**Action item**:
Look below for the line containing "Source code"; from there through the line containing "traducir la información", both lines included, please set down each line exactly and nothing else.

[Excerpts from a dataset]
##########

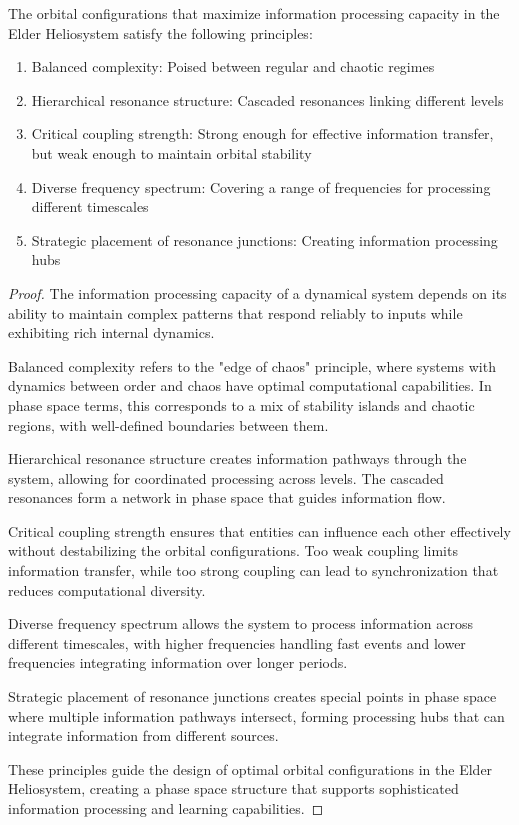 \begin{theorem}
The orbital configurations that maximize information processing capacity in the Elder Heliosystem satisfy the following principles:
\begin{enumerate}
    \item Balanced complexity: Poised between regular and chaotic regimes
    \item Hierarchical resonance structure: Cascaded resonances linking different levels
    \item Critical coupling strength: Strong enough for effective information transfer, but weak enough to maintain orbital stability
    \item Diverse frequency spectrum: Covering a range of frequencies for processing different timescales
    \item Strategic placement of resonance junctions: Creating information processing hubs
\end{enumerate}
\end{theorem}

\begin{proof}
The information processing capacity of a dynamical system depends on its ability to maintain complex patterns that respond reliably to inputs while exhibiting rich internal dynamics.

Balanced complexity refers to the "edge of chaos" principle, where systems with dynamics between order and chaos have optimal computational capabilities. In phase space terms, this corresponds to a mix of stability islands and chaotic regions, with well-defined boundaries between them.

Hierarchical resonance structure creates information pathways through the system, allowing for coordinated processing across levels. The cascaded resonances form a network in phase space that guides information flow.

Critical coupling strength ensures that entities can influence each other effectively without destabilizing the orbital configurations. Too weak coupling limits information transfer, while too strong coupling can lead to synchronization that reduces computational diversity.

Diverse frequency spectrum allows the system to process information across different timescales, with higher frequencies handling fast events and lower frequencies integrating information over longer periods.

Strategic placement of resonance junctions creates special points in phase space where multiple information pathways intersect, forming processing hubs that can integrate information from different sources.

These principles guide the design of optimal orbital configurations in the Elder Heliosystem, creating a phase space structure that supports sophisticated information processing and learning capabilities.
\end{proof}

##########

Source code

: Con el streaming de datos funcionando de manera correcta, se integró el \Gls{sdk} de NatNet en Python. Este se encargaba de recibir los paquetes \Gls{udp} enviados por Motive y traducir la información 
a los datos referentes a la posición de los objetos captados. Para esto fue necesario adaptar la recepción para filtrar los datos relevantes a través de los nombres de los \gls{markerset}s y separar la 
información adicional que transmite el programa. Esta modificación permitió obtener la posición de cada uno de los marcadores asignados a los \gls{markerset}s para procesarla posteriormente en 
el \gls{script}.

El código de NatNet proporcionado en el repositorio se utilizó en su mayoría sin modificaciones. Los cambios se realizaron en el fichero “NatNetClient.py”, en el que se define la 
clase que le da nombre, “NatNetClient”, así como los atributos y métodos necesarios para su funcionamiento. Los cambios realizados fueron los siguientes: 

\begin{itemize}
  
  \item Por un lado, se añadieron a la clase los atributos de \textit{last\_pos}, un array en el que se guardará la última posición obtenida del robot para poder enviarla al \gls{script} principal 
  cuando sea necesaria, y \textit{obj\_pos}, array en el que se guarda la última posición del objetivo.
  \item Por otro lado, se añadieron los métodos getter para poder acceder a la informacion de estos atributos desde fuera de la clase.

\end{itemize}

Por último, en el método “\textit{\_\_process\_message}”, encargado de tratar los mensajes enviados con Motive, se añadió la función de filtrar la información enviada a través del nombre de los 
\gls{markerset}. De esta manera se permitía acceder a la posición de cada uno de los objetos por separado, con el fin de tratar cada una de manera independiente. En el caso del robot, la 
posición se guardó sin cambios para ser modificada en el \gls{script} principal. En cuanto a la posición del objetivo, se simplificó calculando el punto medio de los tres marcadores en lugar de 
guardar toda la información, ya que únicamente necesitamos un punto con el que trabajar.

##########

**Reply**:
Source code

: Con el streaming de datos funcionando de manera correcta, se integró el \Gls{sdk} de NatNet en Python. Este se encargaba de recibir los paquetes \Gls{udp} enviados por Motive y traducir la información 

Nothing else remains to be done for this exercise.